Road Trips Volume 2 Number 2 is a two-CD live album by the American rock band the Grateful Dead. The sixth in their "Road Trips" series of albums, it was the first to contain a complete concert—the February 14, 1968, show at the Carousel Ballroom (later known as the Fillmore West) in San Francisco, California. Bonus material on Disc 1, as well as the bonus disc offered to early purchasers, comes from the Grateful Dead and Quicksilver Messenger Service "Tour of the Great Pacific Northwest", immediately preceding the Carousel Ballroom show. The album was released on March 21, 2009.

Professional ratings
Review scores
| Source | Rating |
| All About Jazz | (favorable) |
| Allmusic | Star Half star |
| The Best Of Website | (A+) |
| The Music Box | Star |

==The Carousel & Seattle concerts==

Although the Valentine's Day show at the Carousel was not the first rock concert there, it was the first show under the management auspices of the Dead, Quicksilver and Jefferson Airplane, who had leased the venue to compete with the Avalon Ballroom and Bill Graham's Fillmore Auditorium. Thus, the show was billed as the "Grand Opening". The Grateful Dead shared the bill with Country Joe and the Fish.
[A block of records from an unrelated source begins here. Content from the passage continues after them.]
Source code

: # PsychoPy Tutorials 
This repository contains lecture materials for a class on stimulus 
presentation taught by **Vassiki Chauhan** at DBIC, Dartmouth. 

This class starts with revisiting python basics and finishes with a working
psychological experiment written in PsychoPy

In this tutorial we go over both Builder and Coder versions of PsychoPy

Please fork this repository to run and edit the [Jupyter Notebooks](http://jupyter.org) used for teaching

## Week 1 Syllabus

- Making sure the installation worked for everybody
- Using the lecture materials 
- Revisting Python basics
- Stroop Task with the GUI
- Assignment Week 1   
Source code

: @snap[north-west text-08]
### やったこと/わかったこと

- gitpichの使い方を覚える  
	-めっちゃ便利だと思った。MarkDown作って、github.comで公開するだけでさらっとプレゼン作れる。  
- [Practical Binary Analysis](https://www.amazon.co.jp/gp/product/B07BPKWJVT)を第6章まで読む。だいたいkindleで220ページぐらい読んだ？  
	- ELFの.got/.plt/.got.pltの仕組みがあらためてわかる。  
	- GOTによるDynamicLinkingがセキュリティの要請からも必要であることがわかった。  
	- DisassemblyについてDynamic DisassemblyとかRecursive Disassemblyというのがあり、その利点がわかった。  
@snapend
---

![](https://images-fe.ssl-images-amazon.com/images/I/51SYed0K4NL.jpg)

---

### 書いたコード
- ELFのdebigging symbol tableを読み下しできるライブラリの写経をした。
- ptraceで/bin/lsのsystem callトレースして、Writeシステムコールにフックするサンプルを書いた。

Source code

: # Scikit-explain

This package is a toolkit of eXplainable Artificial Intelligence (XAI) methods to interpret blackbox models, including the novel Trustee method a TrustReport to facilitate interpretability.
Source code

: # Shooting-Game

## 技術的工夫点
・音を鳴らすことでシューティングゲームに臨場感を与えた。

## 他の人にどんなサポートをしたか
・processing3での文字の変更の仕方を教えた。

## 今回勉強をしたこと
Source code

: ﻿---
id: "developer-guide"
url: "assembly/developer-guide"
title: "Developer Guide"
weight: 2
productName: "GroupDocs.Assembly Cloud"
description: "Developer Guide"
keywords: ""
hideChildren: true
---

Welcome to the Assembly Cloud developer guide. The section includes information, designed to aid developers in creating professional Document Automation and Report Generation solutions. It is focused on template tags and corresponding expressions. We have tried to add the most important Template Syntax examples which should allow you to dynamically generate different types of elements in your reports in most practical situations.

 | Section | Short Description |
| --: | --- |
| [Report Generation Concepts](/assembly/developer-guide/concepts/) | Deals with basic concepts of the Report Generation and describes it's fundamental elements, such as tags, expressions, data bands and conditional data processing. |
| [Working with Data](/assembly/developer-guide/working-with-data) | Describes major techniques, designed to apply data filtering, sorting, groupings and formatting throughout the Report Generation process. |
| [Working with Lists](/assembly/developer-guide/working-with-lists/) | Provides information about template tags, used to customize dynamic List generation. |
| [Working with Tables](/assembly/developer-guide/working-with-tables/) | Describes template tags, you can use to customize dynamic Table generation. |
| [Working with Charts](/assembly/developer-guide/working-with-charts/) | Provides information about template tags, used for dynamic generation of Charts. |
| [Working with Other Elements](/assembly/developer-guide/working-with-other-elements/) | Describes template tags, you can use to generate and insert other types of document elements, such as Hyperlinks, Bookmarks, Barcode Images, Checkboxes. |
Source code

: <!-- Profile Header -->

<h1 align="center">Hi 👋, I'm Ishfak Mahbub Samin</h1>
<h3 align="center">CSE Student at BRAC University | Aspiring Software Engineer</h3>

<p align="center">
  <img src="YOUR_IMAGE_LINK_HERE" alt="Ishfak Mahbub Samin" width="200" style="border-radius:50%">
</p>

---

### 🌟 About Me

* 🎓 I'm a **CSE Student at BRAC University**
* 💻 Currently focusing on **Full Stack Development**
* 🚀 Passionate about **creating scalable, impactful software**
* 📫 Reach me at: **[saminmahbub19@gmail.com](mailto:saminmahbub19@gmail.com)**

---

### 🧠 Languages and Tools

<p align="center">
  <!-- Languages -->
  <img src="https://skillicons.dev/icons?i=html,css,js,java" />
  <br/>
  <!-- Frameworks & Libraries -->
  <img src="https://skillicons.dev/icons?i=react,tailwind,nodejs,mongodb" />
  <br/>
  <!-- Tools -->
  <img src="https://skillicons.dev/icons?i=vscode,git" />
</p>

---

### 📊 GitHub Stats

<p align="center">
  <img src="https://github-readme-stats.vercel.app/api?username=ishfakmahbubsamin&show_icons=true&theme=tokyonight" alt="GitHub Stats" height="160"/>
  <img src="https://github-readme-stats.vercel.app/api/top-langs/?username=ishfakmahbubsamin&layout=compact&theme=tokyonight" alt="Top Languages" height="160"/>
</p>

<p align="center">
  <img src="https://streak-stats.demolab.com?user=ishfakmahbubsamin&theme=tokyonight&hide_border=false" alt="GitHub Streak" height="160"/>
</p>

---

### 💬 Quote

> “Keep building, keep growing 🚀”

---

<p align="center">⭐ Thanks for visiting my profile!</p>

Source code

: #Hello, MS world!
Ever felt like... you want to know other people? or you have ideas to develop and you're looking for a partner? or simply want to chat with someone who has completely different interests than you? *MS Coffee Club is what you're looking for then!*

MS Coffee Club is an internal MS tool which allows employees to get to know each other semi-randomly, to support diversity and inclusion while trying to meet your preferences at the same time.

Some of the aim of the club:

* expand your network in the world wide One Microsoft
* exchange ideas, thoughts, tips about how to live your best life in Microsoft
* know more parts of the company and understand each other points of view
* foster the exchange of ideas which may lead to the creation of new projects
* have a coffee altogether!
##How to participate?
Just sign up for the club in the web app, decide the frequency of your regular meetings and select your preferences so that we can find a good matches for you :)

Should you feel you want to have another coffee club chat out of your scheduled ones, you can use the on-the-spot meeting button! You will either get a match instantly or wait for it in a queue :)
The cover of Road Trips Volume 2 Number 2 incorporates artwork by Stanley Mouse that was used in the poster promoting the concert.

Live material from this show, along with recordings of other concerts from the same era, was used in the creation of Anthem of the Sun, a Dead album that is an amalgam of studio and live material.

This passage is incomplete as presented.